I still want to look into this verse deeper. These are my thoughts. Also i was talking about how some of my family thinks i've joined a cult and we discussed how the root of cult comes from culture and how Christianity is a counter-culture thing. So i am a proud member or a counter-culture cult :0)

Sunday, November 1, 2009

ding dong the car is dead...

So my chapter of my first car has offically ended. We had quite the adventure together. The irony of it was that at church today we were talking about how rich America is compared to the rest of the world and i was amazed at the statistic that there are only 8% of people in the world who own a car. Little did i know that less than an hour later i would join the 92% who didn't. Even though this is sad i am so grateful to not be hurt and when Duane picked me up he says "you got a good story" and it's so true. She was a drama queen my Lilly, my first car.

I got to church and my car was acting funny...driving a little warm but that's nothing new. This week each day something else went wrong.
Monday: left turning signal went out
Tuesday: interior lights and "door ajar" would stay on until a mile down the road
Wednesday: gages would jump while driving
Thursday: going through gas more severely than usual
Friday: radio was going in and out

So it was acting funny and that's how she was...she was temperamental and moody. She was after all my drama queen car! *keep in mind this all happened within a minute but seemed like an hour* So after church i was driving down mackinaw trail and she started shaking violently. She usually shakes if driven above 70 MPH but this was the whole thing and worse then ever before, nothing like i've ever experienced! Then there entire car was a huge cloud of smoke...i couldn't tell where it was coming from. I started to pull over and as i got just off the road she died. I parked it and turned it off and got out of the car. I grabbed my cell phone and threw it in my pocket. Praising God at the last minute i grabbed it before heading out the door. I then popped the hood to get a look to where the smoke was coming. It was everywhere and then i saw a bunch of smoke come from underneath the car. I looked and there was this huge flame just behind the tire. I took a deep breathe and praise God again that i had an "emergency 2 liter of water" in my car. I took it out and put the flame out. I took out my phone and called Duane to come and pick me up.

I texted my mom, "Car is R.I.P. I'll call you when i get back". This car has been a religious experience. I've prayed more in this car than anywhere else.
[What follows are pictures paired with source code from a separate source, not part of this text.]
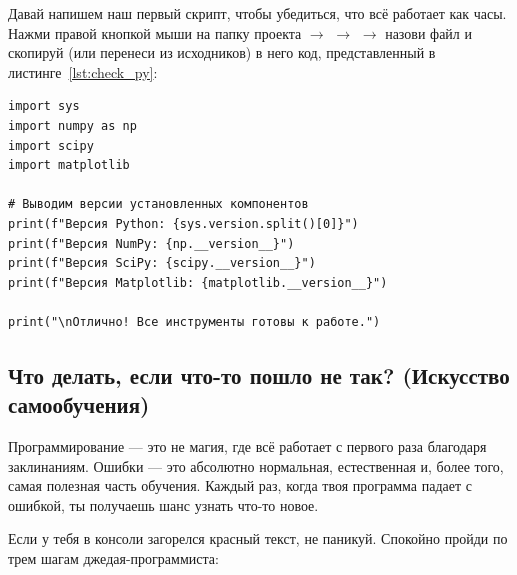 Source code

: 
Давай напишем наш первый скрипт, чтобы убедиться, что всё работает как часы. Нажми правой кнопкой мыши на папку проекта $\rightarrow$  $\rightarrow$  $\rightarrow$ назови файл  и скопируй (или перенеси из исходников) в него код, представленный в листинге~\ref{lst:check_py}:

\begin{listing}[H]
	\caption{Скрипт для проверки библиотек (check.py)}\label{lst:check_py}
	\begin{verbatim}
import sys
import numpy as np
import scipy
import matplotlib

# Выводим версии установленных компонентов
print(f"Версия Python: {sys.version.split()[0]}")
print(f"Версия NumPy: {np.__version__}")
print(f"Версия SciPy: {scipy.__version__}")
print(f"Версия Matplotlib: {matplotlib.__version__}")

print("\nОтлично! Все инструменты готовы к работе.")
	\end{verbatim}
\end{listing}




\subsection{Что делать, если что-то пошло не так? (Искусство самообучения)}

Программирование — это не магия, где всё работает с первого раза благодаря заклинаниям. Ошибки — это абсолютно нормальная, естественная и, более того, самая полезная часть обучения. Каждый раз, когда твоя программа падает с ошибкой, ты получаешь шанс узнать что-то новое.

Если у тебя в консоли загорелся красный текст, не паникуй. Спокойно пройди по трем шагам джедая-программиста:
Every time it started was a miracle that i had another day as a driver. Today God spared me...it sucks but it could have been SO MUCH WORSE. Seriously. It was a nice adventure that Lilly and i had. My mom feels terrible that i put so much money into something so not worth it. However how on earth would she have know? It's a good story...

So now i'm back to borrowing cars and being blessed by how amazing the friends God placed in my life. So if you have anyone who wants to get rid of a car :) or a cheap car that i can afford in like five years...:)! Above all i need prayers. God has this situation under control...completely!